[Saved data entries]

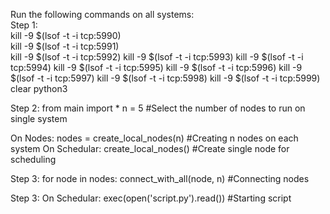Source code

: Run the following commands on all systems:  
Step 1:   
kill -9 $(lsof -t -i tcp:5990)  
kill -9 $(lsof -t -i tcp:5991)  
kill -9 $(lsof -t -i tcp:5992)
kill -9 $(lsof -t -i tcp:5993)
kill -9 $(lsof -t -i tcp:5994)
kill -9 $(lsof -t -i tcp:5995)
kill -9 $(lsof -t -i tcp:5996)
kill -9 $(lsof -t -i tcp:5997)
kill -9 $(lsof -t -i tcp:5998)
kill -9 $(lsof -t -i tcp:5999)
clear
python3

Step 2:
from main import *
n = 5 #Select the number of nodes to run on single system
 
On Nodes: nodes = create_local_nodes(n) #Creating n nodes on each system
On Schedular: create_local_nodes() #Create single node for scheduling

Step 3:
for node in nodes:
		connect_with_all(node, n) #Connecting nodes

Step 3:
On Schedular: exec(open('script.py').read()) #Starting script
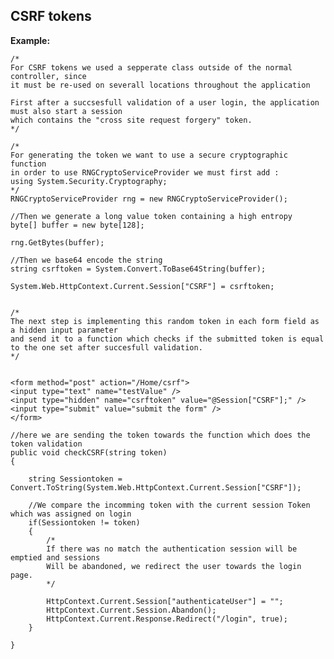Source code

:CSRF tokens
-------

**Example:**

	
    /*
    For CSRF tokens we used a sepperate class outside of the normal controller, since
    it must be re-used on severall locations throughout the application
    
	First after a succsesfull validation of a user login, the application must also start a session
	which contains the "cross site request forgery" token.
    */
    
	/*
	For generating the token we want to use a secure cryptographic function
	in order to use RNGCryptoServiceProvider we must first add :
	using System.Security.Cryptography;
	*/
	RNGCryptoServiceProvider rng = new RNGCryptoServiceProvider();

	//Then we generate a long value token containing a high entropy
	byte[] buffer = new byte[128];

	rng.GetBytes(buffer);

	//Then we base64 encode the string
	string csrftoken = System.Convert.ToBase64String(buffer);

	System.Web.HttpContext.Current.Session["CSRF"] = csrftoken; 


	/*
	The next step is implementing this random token in each form field as a hidden input parameter
	and send it to a function which checks if the submitted token is equal to the one set after succesfull validation.
	*/
	

	<form method="post" action="/Home/csrf">
    <input type="text" name="testValue" />
    <input type="hidden" name="csrftoken" value="@Session["CSRF"];" />
    <input type="submit" value="submit the form" />
    </form>
	
	//here we are sending the token towards the function which does the token validation    
	public void checkCSRF(string token)
	{
	
		string Sessiontoken = Convert.ToString(System.Web.HttpContext.Current.Session["CSRF"]);
	
		//We compare the incomming token with the current session Token which was assigned on login
		if(Sessiontoken != token)
		{	
			/*
			If there was no match the authentication session will be emptied and sessions
			Will be abandoned, we redirect the user towards the login page.
			*/
		
			HttpContext.Current.Session["authenticateUser"] = "";
			HttpContext.Current.Session.Abandon();
			HttpContext.Current.Response.Redirect("/login", true);            
		}           
	
	}     
	


	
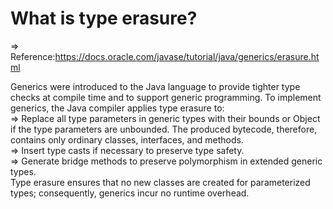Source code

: # What is type erasure?
=> Reference:https://docs.oracle.com/javase/tutorial/java/generics/erasure.html<br>

Generics were introduced to the Java language to provide tighter type checks at compile time and to support generic programming. To implement generics, the Java compiler applies type erasure to:<br>
=> Replace all type parameters in generic types with their bounds or Object if the type parameters are unbounded. The produced bytecode, therefore, contains only ordinary classes, interfaces, and methods.<br>
=> Insert type casts if necessary to preserve type safety.<br>
=> Generate bridge methods to preserve polymorphism in extended generic types.<br>
Type erasure ensures that no new classes are created for parameterized types; consequently, generics incur no runtime overhead.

▸ WHAT YOU NEED TO DO
Only the text of the entries above, transcribed exactly, should be given; leave out pictures.

▸ ANSWER SPACE
Source code

: Run the following commands on all systems:  
Step 1:   
kill -9 $(lsof -t -i tcp:5990)  
kill -9 $(lsof -t -i tcp:5991)  
kill -9 $(lsof -t -i tcp:5992)
kill -9 $(lsof -t -i tcp:5993)
kill -9 $(lsof -t -i tcp:5994)
kill -9 $(lsof -t -i tcp:5995)
kill -9 $(lsof -t -i tcp:5996)
kill -9 $(lsof -t -i tcp:5997)
kill -9 $(lsof -t -i tcp:5998)
kill -9 $(lsof -t -i tcp:5999)
clear
python3

Step 2:
from main import *
n = 5 #Select the number of nodes to run on single system
 
On Nodes: nodes = create_local_nodes(n) #Creating n nodes on each system
On Schedular: create_local_nodes() #Create single node for scheduling

Step 3:
for node in nodes:
		connect_with_all(node, n) #Connecting nodes

Step 3:
On Schedular: exec(open('script.py').read()) #Starting script
Source code

:CSRF tokens
-------

**Example:**

	
    /*
    For CSRF tokens we used a sepperate class outside of the normal controller, since
    it must be re-used on severall locations throughout the application
    
	First after a succsesfull validation of a user login, the application must also start a session
	which contains the "cross site request forgery" token.
    */
    
	/*
	For generating the token we want to use a secure cryptographic function
	in order to use RNGCryptoServiceProvider we must first add :
	using System.Security.Cryptography;
	*/
	RNGCryptoServiceProvider rng = new RNGCryptoServiceProvider();

	//Then we generate a long value token containing a high entropy
	byte[] buffer = new byte[128];

	rng.GetBytes(buffer);

	//Then we base64 encode the string
	string csrftoken = System.Convert.ToBase64String(buffer);

	System.Web.HttpContext.Current.Session["CSRF"] = csrftoken; 


	/*
	The next step is implementing this random token in each form field as a hidden input parameter
	and send it to a function which checks if the submitted token is equal to the one set after succesfull validation.
	*/
	

	<form method="post" action="/Home/csrf">
    <input type="text" name="testValue" />
    <input type="hidden" name="csrftoken" value="@Session["CSRF"];" />
    <input type="submit" value="submit the form" />
    </form>
	
	//here we are sending the token towards the function which does the token validation    
	public void checkCSRF(string token)
	{
	
		string Sessiontoken = Convert.ToString(System.Web.HttpContext.Current.Session["CSRF"]);
	
		//We compare the incomming token with the current session Token which was assigned on login
		if(Sessiontoken != token)
		{	
			/*
			If there was no match the authentication session will be emptied and sessions
			Will be abandoned, we redirect the user towards the login page.
			*/
		
			HttpContext.Current.Session["authenticateUser"] = "";
			HttpContext.Current.Session.Abandon();
			HttpContext.Current.Response.Redirect("/login", true);            
		}           
	
	}     
	


	
Source code

: # What is type erasure?
=> Reference:https://docs.oracle.com/javase/tutorial/java/generics/erasure.html<br>

Generics were introduced to the Java language to provide tighter type checks at compile time and to support generic programming. To implement generics, the Java compiler applies type erasure to:<br>
=> Replace all type parameters in generic types with their bounds or Object if the type parameters are unbounded. The produced bytecode, therefore, contains only ordinary classes, interfaces, and methods.<br>
=> Insert type casts if necessary to preserve type safety.<br>
=> Generate bridge methods to preserve polymorphism in extended generic types.<br>
Type erasure ensures that no new classes are created for parameterized types; consequently, generics incur no runtime overhead.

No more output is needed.